**Assigned task:**
Your answer is every line of the material below in which the string "agents" occurs.

**Listed entries:**
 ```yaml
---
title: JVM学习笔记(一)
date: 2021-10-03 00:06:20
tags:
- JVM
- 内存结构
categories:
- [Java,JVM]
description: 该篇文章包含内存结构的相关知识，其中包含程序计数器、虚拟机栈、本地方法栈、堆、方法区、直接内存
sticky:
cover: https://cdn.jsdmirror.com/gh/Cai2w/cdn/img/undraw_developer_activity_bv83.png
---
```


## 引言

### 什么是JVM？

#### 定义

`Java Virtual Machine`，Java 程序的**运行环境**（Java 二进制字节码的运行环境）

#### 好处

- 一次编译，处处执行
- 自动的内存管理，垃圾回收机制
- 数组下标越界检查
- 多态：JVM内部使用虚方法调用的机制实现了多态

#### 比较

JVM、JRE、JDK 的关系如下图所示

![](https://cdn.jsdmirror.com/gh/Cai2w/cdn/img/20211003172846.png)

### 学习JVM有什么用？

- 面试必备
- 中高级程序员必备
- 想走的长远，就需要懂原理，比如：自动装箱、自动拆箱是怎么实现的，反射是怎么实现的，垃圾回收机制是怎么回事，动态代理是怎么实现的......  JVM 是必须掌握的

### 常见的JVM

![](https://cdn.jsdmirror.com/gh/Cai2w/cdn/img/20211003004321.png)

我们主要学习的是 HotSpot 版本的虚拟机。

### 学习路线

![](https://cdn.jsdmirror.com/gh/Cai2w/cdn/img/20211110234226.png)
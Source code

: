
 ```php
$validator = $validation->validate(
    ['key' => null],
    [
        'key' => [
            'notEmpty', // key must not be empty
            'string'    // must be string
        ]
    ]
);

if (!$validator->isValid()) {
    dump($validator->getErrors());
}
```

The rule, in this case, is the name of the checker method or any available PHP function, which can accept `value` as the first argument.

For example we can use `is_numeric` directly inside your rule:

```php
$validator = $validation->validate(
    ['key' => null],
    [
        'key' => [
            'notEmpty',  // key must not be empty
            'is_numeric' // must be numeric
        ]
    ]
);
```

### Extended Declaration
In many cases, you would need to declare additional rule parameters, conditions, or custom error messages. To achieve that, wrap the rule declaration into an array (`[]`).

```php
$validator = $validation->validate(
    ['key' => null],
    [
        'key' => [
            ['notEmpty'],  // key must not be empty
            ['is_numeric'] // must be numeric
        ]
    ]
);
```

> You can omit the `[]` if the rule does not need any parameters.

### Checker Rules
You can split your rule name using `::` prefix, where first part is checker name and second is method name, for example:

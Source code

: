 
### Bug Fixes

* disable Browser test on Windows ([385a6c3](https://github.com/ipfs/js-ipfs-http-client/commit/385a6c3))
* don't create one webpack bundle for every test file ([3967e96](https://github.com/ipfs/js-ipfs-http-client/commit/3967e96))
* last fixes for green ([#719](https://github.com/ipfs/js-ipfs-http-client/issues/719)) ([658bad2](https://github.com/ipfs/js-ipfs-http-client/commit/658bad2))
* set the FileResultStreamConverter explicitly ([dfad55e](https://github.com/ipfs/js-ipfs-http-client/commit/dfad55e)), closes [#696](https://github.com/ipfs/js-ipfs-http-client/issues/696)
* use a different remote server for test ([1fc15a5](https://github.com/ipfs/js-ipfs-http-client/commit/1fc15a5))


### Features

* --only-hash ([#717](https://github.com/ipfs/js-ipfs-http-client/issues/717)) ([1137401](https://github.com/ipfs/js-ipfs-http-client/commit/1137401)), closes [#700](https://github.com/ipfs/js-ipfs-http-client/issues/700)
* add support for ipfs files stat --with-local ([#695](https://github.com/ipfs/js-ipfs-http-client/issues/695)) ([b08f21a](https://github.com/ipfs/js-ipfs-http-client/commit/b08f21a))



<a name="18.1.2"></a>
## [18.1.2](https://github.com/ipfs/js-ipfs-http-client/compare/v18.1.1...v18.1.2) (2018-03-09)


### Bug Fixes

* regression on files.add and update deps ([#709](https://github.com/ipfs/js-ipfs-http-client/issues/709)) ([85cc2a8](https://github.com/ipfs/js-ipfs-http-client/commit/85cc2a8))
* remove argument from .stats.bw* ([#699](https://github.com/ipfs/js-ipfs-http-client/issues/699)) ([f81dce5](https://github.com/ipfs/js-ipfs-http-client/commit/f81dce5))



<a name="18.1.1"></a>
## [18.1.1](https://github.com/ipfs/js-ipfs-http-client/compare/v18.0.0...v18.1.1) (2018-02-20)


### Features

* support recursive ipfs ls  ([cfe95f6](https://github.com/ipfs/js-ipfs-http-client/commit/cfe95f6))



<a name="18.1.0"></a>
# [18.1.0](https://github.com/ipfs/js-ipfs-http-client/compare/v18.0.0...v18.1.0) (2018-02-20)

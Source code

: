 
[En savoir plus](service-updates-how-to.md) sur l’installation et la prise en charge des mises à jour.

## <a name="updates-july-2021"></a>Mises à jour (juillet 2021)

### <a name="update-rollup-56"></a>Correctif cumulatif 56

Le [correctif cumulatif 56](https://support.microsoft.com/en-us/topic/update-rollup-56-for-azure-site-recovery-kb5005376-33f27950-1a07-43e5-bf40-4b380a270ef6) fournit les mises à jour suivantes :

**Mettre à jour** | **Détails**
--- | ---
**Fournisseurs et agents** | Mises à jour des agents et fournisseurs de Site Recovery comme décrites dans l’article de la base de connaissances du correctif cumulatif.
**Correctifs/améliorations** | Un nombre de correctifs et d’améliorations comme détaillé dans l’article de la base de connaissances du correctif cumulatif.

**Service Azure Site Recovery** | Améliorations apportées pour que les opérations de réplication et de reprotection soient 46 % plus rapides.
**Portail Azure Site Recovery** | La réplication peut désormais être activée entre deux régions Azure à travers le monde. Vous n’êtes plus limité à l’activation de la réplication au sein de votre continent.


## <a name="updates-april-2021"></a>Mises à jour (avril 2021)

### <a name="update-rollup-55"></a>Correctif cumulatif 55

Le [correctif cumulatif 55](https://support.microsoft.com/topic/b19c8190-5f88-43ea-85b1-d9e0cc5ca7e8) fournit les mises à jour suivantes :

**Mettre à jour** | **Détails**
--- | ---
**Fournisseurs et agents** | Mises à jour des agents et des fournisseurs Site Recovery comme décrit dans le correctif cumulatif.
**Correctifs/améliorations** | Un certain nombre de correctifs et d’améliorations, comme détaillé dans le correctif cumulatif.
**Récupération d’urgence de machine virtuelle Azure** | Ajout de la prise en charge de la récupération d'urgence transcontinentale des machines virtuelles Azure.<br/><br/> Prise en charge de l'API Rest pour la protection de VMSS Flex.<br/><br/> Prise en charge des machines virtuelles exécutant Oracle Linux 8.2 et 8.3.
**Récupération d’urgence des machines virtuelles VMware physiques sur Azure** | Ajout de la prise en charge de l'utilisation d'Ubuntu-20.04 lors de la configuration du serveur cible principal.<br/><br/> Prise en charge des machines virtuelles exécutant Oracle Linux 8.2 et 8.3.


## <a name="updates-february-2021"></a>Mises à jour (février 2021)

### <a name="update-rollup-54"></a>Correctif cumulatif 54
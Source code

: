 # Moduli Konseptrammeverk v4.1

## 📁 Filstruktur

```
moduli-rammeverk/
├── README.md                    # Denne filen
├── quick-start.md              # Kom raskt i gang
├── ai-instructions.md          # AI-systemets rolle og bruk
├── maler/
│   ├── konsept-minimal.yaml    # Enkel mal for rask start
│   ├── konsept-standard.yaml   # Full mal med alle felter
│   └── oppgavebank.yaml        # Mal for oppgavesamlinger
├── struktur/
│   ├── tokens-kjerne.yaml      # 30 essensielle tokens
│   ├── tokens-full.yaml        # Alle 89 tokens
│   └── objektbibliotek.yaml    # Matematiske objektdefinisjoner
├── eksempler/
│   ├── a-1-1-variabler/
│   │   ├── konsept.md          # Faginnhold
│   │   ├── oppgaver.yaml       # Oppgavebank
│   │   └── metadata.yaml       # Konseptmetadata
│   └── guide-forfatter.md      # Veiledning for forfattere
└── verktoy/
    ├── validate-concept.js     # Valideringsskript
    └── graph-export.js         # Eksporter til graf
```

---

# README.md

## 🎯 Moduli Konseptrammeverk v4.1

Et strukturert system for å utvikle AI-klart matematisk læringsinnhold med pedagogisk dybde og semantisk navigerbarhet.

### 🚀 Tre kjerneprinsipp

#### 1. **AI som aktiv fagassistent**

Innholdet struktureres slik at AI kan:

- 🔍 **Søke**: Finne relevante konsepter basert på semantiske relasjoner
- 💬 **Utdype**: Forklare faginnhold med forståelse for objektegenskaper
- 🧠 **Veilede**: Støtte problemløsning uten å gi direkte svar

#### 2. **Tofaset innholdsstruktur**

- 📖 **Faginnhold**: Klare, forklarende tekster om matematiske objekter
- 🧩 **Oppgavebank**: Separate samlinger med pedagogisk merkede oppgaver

**Response for this exercise:**
**Fournisseurs et agents** | Mises à jour des agents et fournisseurs de Site Recovery comme décrites dans l’article de la base de connaissances du correctif cumulatif.
**Fournisseurs et agents** | Mises à jour des agents et des fournisseurs Site Recovery comme décrit dans le correctif cumulatif.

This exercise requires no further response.